Ultir era uma aldeia costeira. Diversos viajantes passavam por ali todos os dias. A tarde era abraçada por um céu cinzento. Um estranho tinha chegado, sentou-se calmamente num banco de madeira apodrecido e ali ficou. Ultir era rodeado de majestosas montanhas. Ao chegar a noite o chão estremeceu. Um pequeno monte de terra coberto de erva se mexeu. Um rugido cortou o silêncio.
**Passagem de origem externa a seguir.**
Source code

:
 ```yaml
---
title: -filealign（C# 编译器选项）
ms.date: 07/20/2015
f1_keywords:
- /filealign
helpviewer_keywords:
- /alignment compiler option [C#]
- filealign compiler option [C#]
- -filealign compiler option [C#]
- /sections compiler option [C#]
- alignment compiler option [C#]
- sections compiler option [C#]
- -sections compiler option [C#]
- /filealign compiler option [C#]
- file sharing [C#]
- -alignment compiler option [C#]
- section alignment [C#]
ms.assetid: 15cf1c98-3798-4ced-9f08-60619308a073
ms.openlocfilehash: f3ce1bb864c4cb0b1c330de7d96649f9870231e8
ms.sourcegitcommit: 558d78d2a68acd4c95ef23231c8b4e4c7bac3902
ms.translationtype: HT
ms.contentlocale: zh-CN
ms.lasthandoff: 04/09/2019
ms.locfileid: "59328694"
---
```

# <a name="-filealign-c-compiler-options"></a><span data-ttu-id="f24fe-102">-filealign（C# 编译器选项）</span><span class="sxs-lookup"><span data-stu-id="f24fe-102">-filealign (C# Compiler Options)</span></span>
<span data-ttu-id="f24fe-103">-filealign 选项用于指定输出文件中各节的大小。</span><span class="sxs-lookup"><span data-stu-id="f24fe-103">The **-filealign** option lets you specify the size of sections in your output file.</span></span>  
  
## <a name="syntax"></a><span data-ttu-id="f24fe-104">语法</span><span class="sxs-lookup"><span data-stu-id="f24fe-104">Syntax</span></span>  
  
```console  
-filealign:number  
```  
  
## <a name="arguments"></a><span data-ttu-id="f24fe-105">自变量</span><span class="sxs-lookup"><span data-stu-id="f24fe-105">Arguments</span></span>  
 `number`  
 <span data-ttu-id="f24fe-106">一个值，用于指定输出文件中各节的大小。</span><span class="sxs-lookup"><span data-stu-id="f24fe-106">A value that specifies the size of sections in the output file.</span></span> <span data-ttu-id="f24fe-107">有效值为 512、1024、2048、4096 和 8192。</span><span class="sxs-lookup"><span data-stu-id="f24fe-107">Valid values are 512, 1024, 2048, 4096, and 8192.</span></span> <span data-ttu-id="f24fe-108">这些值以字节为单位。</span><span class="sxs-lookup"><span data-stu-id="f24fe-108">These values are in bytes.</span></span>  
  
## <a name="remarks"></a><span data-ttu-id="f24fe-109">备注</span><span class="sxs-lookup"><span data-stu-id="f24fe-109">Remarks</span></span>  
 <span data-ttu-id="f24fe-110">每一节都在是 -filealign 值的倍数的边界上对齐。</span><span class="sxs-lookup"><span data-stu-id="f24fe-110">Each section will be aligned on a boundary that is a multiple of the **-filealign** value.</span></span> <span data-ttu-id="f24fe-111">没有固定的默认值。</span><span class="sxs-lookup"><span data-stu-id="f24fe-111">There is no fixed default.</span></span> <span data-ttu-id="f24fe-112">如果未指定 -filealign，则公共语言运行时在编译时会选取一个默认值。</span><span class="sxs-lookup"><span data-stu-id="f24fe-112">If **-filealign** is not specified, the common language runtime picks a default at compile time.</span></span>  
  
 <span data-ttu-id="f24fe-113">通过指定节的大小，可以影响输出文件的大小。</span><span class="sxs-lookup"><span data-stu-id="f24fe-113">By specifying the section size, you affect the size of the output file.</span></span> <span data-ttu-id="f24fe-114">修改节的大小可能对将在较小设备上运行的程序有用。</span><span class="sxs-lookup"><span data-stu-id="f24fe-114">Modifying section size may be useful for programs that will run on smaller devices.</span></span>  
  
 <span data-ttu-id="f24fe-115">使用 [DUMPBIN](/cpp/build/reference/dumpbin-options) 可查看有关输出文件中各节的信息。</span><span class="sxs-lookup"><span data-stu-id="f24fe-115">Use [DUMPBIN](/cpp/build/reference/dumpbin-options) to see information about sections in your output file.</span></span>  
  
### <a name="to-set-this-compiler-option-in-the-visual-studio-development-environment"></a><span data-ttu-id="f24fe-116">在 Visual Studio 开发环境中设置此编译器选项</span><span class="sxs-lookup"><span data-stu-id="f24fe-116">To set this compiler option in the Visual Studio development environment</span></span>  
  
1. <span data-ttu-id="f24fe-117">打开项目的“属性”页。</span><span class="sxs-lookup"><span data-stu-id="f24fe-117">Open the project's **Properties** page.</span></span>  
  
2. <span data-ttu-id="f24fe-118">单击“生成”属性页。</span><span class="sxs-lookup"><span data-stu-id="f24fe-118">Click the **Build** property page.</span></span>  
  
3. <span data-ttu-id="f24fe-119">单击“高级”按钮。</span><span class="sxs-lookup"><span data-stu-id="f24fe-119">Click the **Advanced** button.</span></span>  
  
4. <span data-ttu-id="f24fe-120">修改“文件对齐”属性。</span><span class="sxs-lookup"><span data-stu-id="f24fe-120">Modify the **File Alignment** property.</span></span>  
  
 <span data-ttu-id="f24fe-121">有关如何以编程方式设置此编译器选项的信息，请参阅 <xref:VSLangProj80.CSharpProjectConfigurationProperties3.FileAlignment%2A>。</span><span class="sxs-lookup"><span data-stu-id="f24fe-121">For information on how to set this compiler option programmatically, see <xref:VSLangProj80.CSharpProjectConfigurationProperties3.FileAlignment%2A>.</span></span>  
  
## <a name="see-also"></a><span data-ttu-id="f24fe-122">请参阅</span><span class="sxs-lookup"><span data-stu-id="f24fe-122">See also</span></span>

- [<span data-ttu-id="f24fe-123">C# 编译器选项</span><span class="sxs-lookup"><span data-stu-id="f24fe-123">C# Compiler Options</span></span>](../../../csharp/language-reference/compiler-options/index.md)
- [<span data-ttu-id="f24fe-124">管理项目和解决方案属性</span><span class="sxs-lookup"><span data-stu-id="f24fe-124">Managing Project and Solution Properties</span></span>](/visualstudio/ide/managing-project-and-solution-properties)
Os aldeões na sua maioria saíram à rua tentando perceber o que acontecia. Muitos outros se esconderam em casa. Daquele monte que sempre passava despercebido ergueu-se uma criatura de pedra. De pedra pura, sem rosto e coberto de terra e erva. Um ser conhecido por golem. Olhando Ultir, o golem preparou-se para investir sobre a aldeia. O estranho tirou ao chão um manto de tecido velho. Olhou a criatura que corria rapidamente entre grandes árvores. Desembainhou a espada e investiu sobre ela. Um som se fez no embate entre ambos. O som de ferro sobre pedra era tudo o que se percebia da luta entre o estranho e o golem. Após alguns minutos e golpes secos, a criatura se desfez. O estranho virou-se para Ultir e com os olhos vermelhos e um sorriso malicioso, gritou tão alto quanto conseguiu.
– Cidadãos de Ultir, chegou a vossa hora.
Agora aquele estranho dava lugar ao golem investindo sobre Ultir. Começou a mover a espada em rápidos golpes tirando a vida de qualquer um que se cruzasse com ele. Havia sangue, membros despedaçados pelo chão. No alto, a lua tão vermelha como sangue, cobria Ultir com cores que dançavam junto com os corpos jogados pelo chão e assim, Vanossir o espadachim saciou a sua sede de sangue.